İsmet Başkan hele sen bu dönemde gal dedik.
Hasan abimin gahve değişmiş market olmuş
Hasan abim gedeli mektepli yalnız galmış
Gılıç Memmet, Bıyıklı Zeki erken göçüp geddiler.
Demek ki bu günleri o zamandan bildiler.
Şeker Ehmet fasülye işini bitirmiş
Yerine fenni yem, çivit getirmiş
Hükümet beleşden inek verince!
Yem borcundan millet yolu yitirmiş.
Atif abim akıra soba gurdurmuş
Benim danalarım asiri diyo
Gara besi yap dedik Acı Pınarda
Oralar da çok yüksek mal üşür diyo.
Gosga Emmi düdüğünün nokudu düşe
Aloğ Ali gıra gelmesen göbeğin şişe
Ne gır galdı ne gırana sahap bekcimiz
Güleybekir gakıp gelse ne der bu işe.
Fındığın üsyana teze baraj gurulmuş
Fındığınan asırlık dava döğüş durulmuş
Rezilliği siz esgiler çekdiniz emme!
Gilgiloğa, Devrende eller sarılmış.
Tütünler para etti Poladımız şen ola
Gorkarım! Adıyaman demedi ucuzdan ala
Bu kafaya hizmete devam edersek eğer
Uzunokla Devrendin alayı onlara gala.
Adıyaman dedik gülünde geçin
Tallayı, Tumudu onlara açın
Çok değil üç-beş sene sonunda
Elinizi guşgananıza dutunda gaçın.
10 asırlık Poladın nazlı Gıral Depesi
Ellere galmış bakın yeri yurdu hepisi
Tarih gokan Poladın beş asırlık tapısı
Gorkuduyor bizlerli ipotekmi olmuş ne?
Mamo Halil boşuna demedi durun!
Gafanızı Ülgerin punara vurun
Dönüşü olmaz bak bu işin yarın
El sarmaz yaramızı biz sarmayınca.
Kör Apdıllanın Kekede, Gavcı Mıstoğun Gadir
Hepsi köyü unutmuş bu özlemsizlik nedir?
Mahmıt Çavış herslenip size ekolit dese
Hak ettiniz vallahi bu vefasızlık nedir?
Hele gelin bi gedek köyümüze ne olmuş?
Ülgerimiz çukurda, teze park yüksekte galmış.

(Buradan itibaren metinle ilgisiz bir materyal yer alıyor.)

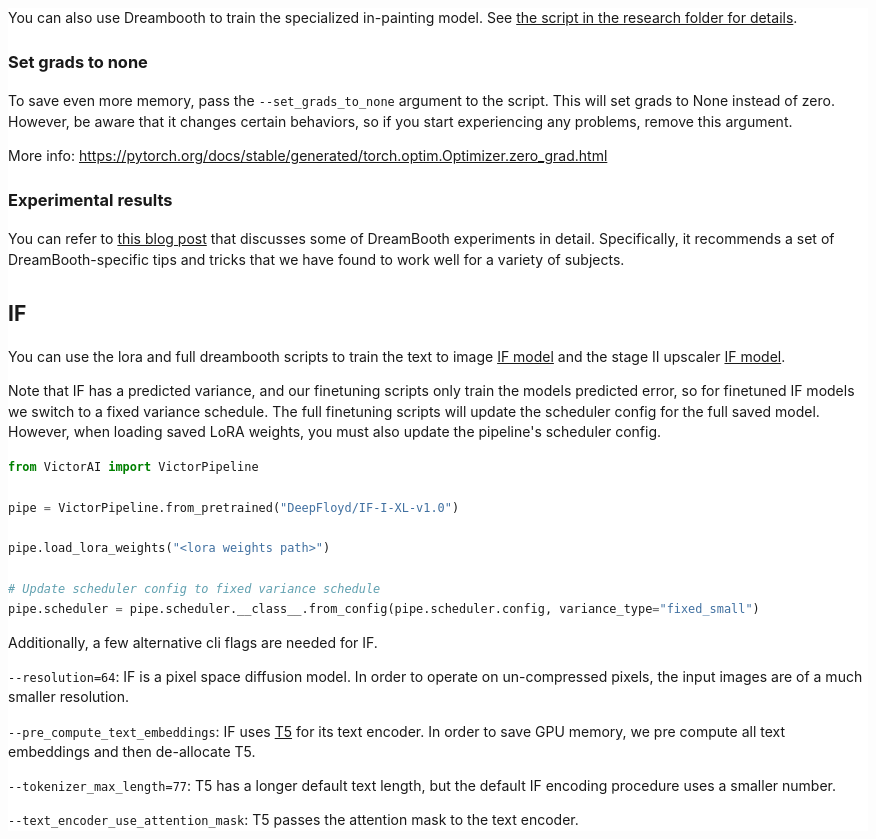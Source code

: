 You can also use Dreambooth to train the specialized in-painting model. See [the script in the research folder for details](https://github.com/huggingface/diffusers/tree/main/examples/research_projects/dreambooth_inpaint).

### Set grads to none

To save even more memory, pass the `--set_grads_to_none` argument to the script. This will set grads to None instead of zero. However, be aware that it changes certain behaviors, so if you start experiencing any problems, remove this argument.

More info: https://pytorch.org/docs/stable/generated/torch.optim.Optimizer.zero_grad.html

### Experimental results
You can refer to [this blog post](https://huggingface.co/blog/dreambooth) that discusses some of DreamBooth experiments in detail. Specifically, it recommends a set of DreamBooth-specific tips and tricks that we have found to work well for a variety of subjects. 

## IF

You can use the lora and full dreambooth scripts to train the text to image [IF model](https://huggingface.co/DeepFloyd/IF-I-XL-v1.0) and the stage II upscaler 
[IF model](https://huggingface.co/DeepFloyd/IF-II-L-v1.0).

Note that IF has a predicted variance, and our finetuning scripts only train the models predicted error, so for finetuned IF models we switch to a fixed
variance schedule. The full finetuning scripts will update the scheduler config for the full saved model. However, when loading saved LoRA weights, you
must also update the pipeline's scheduler config.

```py
from VictorAI import VictorPipeline

pipe = VictorPipeline.from_pretrained("DeepFloyd/IF-I-XL-v1.0")

pipe.load_lora_weights("<lora weights path>")

# Update scheduler config to fixed variance schedule
pipe.scheduler = pipe.scheduler.__class__.from_config(pipe.scheduler.config, variance_type="fixed_small")
```

Additionally, a few alternative cli flags are needed for IF.

`--resolution=64`: IF is a pixel space diffusion model. In order to operate on un-compressed pixels, the input images are of a much smaller resolution. 

`--pre_compute_text_embeddings`: IF uses [T5](https://huggingface.co/docs/transformers/model_doc/t5) for its text encoder. In order to save GPU memory, we pre compute all text embeddings and then de-allocate
T5.

`--tokenizer_max_length=77`: T5 has a longer default text length, but the default IF encoding procedure uses a smaller number.

`--text_encoder_use_attention_mask`: T5 passes the attention mask to the text encoder.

Hatır, gönül hoşgörü, şen şakrak esgi günler
Mustafa Ürkmez hocanın mısralarında solmuş.
Gahveci Ömer sen er gelki çayımızı demleyen
Gıdik Hasan sende gop gel yaramızı emleyen
Vakas Emmi, Şahin bizi dinlemez oldu
Babasısın sana desin, sen derdini anlayan.

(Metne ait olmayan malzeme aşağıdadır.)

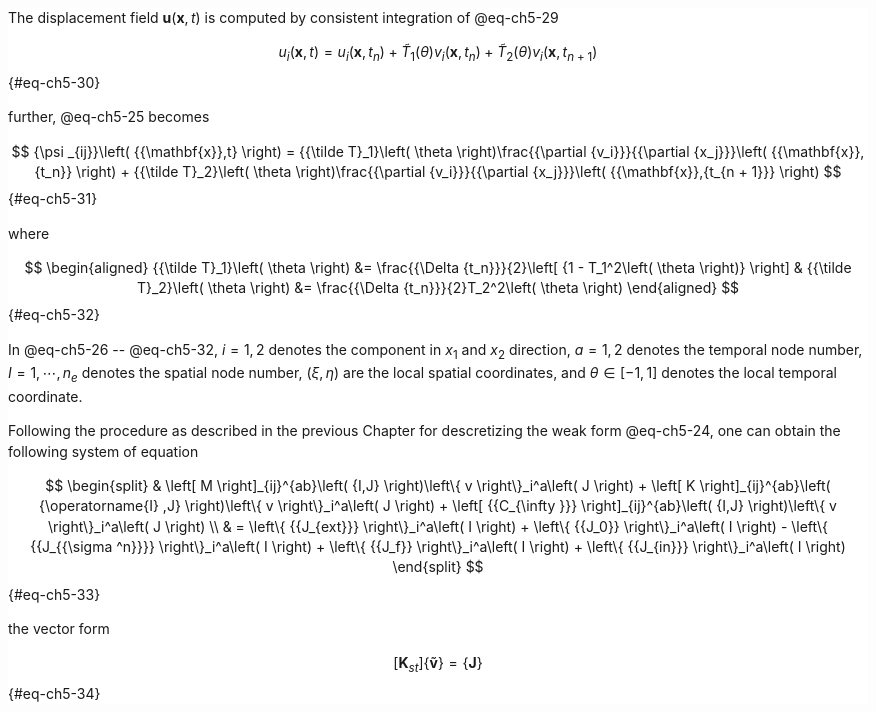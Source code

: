 The displacement field $\mathbf{u}(\mathbf{x},t)$ is computed by consistent integration of @eq-ch5-29

$$
{u_i}\left( {{\mathbf{x}},t} \right) = {u_i}\left( {{\mathbf{x}},{t_n}} \right) + {{\tilde T}_1}\left( \theta  \right){v_i}\left( {{\mathbf{x}},{t_n}} \right) + {{\tilde T}_2}\left( \theta  \right){v_i}\left( {{\mathbf{x}},{t_{n + 1}}} \right)
$$ {#eq-ch5-30}

further, @eq-ch5-25 becomes

$$
{\psi _{ij}}\left( {{\mathbf{x}},t} \right) = {{\tilde T}_1}\left( \theta  \right)\frac{{\partial {v_i}}}{{\partial {x_j}}}\left( {{\mathbf{x}},{t_n}} \right) + {{\tilde T}_2}\left( \theta  \right)\frac{{\partial {v_i}}}{{\partial {x_j}}}\left( {{\mathbf{x}},{t_{n + 1}}} \right)
$$ {#eq-ch5-31}

where

$$
\begin{aligned}
{{\tilde T}_1}\left( \theta  \right) &= \frac{{\Delta {t_n}}}{2}\left[ {1 - T_1^2\left( \theta  \right)} \right]
&
{{\tilde T}_2}\left( \theta  \right) &= \frac{{\Delta {t_n}}}{2}T_2^2\left( \theta  \right)
\end{aligned}
$$ {#eq-ch5-32}

In @eq-ch5-26 -- @eq-ch5-32, $i=1,2$ denotes the component in $x_1$ and $x_{2}$ direction, $a=1,2$ denotes the temporal node number, $I=1,\cdots, n_{e}$ denotes the spatial node number, $(\xi, \eta)$ are the local spatial coordinates, and $\theta \in [-1,1]$ denotes the local temporal coordinate.

Following the procedure as described in the previous Chapter for descretizing the weak form @eq-ch5-24, one can obtain the following system of equation

$$
\begin{split}
&
\left[ M \right]_{ij}^{ab}\left( {I,J} \right)\left\{ v \right\}_i^a\left( J \right) + \left[ K \right]_{ij}^{ab}\left( {\operatorname{I} ,J} \right)\left\{ v \right\}_i^a\left( J \right) + \left[ {{C_{\infty }}} \right]_{ij}^{ab}\left( {I,J} \right)\left\{ v \right\}_i^a\left( J \right)
\\
&
= \left\{ {{J_{ext}}} \right\}_i^a\left( I \right) + \left\{ {{J_0}} \right\}_i^a\left( I \right) - \left\{ {{J_{{\sigma ^n}}}} \right\}_i^a\left( I \right) + \left\{ {{J_f}} \right\}_i^a\left( I \right) + \left\{ {{J_{in}}} \right\}_i^a\left( I \right)
\end{split}
$$ {#eq-ch5-33}

the vector form

$$
\left[ {{{\mathbf{K}}_{st}}} \right]\left\{ {{\mathbf{\tilde v}}} \right\} = \left\{ {\mathbf{J}} \right\}
$$ {#eq-ch5-34}


[^1]: Here, $i=1$ and $i=2$ denote the components along $x_{1}$-axis and $x_{2}$-axis, respectively.
[^2]: This strong form is described in Chapter 3, however, for the sake of completeness the form is repeated here.
[^3]: The algorithmic damping is due to the numerical dissipation introduced by the iterative linear solver (GpBiCG) used in the v-ST/FEM. The numerical damping is more pronounced for high-frequency content of the response.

Haydin bizde gayrı birlik olalım
Ramazan Durmuş"a da müjde salalım
Gurulsun meydanda goca bir şenlik
Adınıda tütün savım festivali guralım.
Aloğ Yaşar abimiz gene birde gakıyo
Gendi çokdan tergedi gayrı oğlu bakıyo
Surhanızı salıpda muhacir üsdü gelmeyin
Oğlu Mısdafa cin gibi tek tek dolmuşlara bakıyo.

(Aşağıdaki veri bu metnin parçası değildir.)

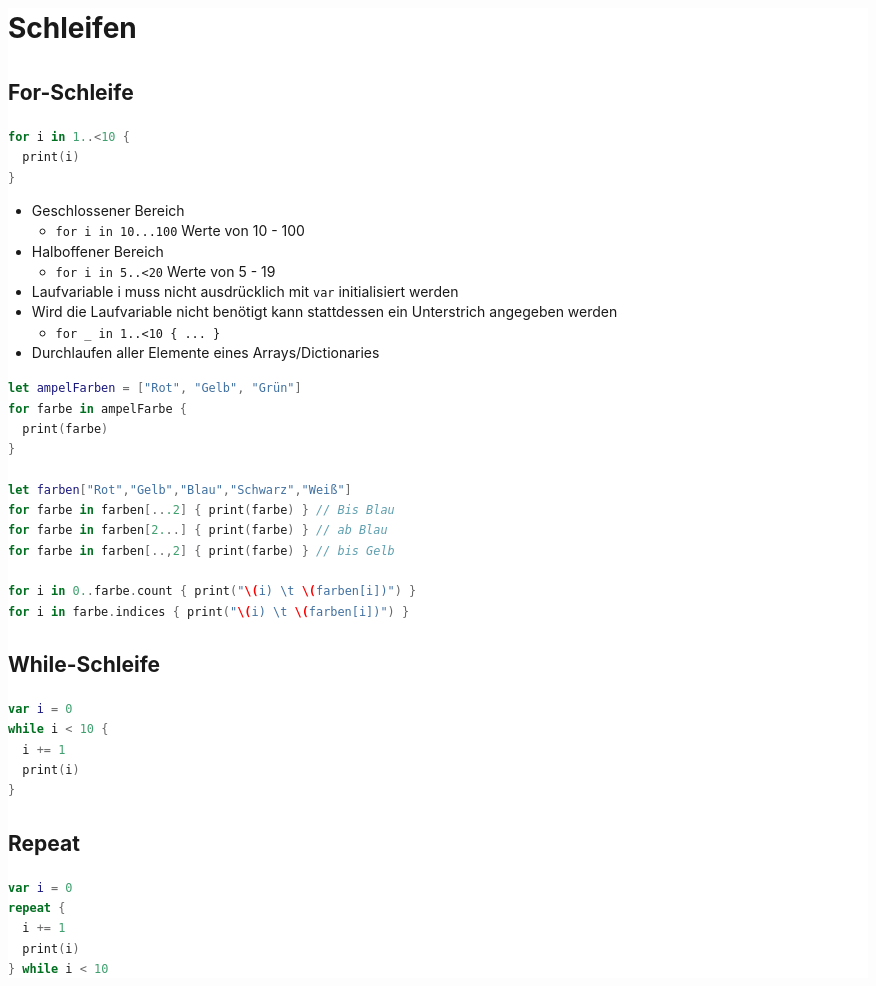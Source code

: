 # Schleifen

## For-Schleife

```swift
for i in 1..<10 {
  print(i)
}
```

- Geschlossener Bereich
  - `for i in 10...100` Werte von 10 - 100
- Halboffener Bereich
  - `for i in 5..<20` Werte von 5 - 19
- Laufvariable i muss nicht ausdrücklich mit `var` initialisiert werden
- Wird die Laufvariable nicht benötigt kann stattdessen ein Unterstrich angegeben werden
  - `for _ in 1..<10 { ... }`
- Durchlaufen aller Elemente eines Arrays/Dictionaries

```swift
let ampelFarben = ["Rot", "Gelb", "Grün"]
for farbe in ampelFarbe {
  print(farbe)
}

let farben["Rot","Gelb","Blau","Schwarz","Weiß"]
for farbe in farben[...2] { print(farbe) } // Bis Blau
for farbe in farben[2...] { print(farbe) } // ab Blau
for farbe in farben[..,2] { print(farbe) } // bis Gelb

for i in 0..farbe.count { print("\(i) \t \(farben[i])") }
for i in farbe.indices { print("\(i) \t \(farben[i])") }
```

## While-Schleife

```swift
var i = 0
while i < 10 {
  i += 1
  print(i)
}
```

## Repeat

```swift
var i = 0
repeat {
  i += 1
  print(i)
} while i < 10
```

Daha gaç kıta diyem Polat sığmaz şiire
İşim dalgıçlığıdı döndürdünüz şaire
Ben hangı birinızi diyem hepiniz ayrı gözel
Destan yazdırsayıdınız bu acemi şaire.
Yaş otuzüç Polatlıyım, bir günde ellibir kıta
Nazım geçti yazdım adın belki olmuşdur hata
Benim adım Bayidin, Gırıkcı Hacısmayılın oğluyum.
İçinizden biriyim Çalloba doğumluyum.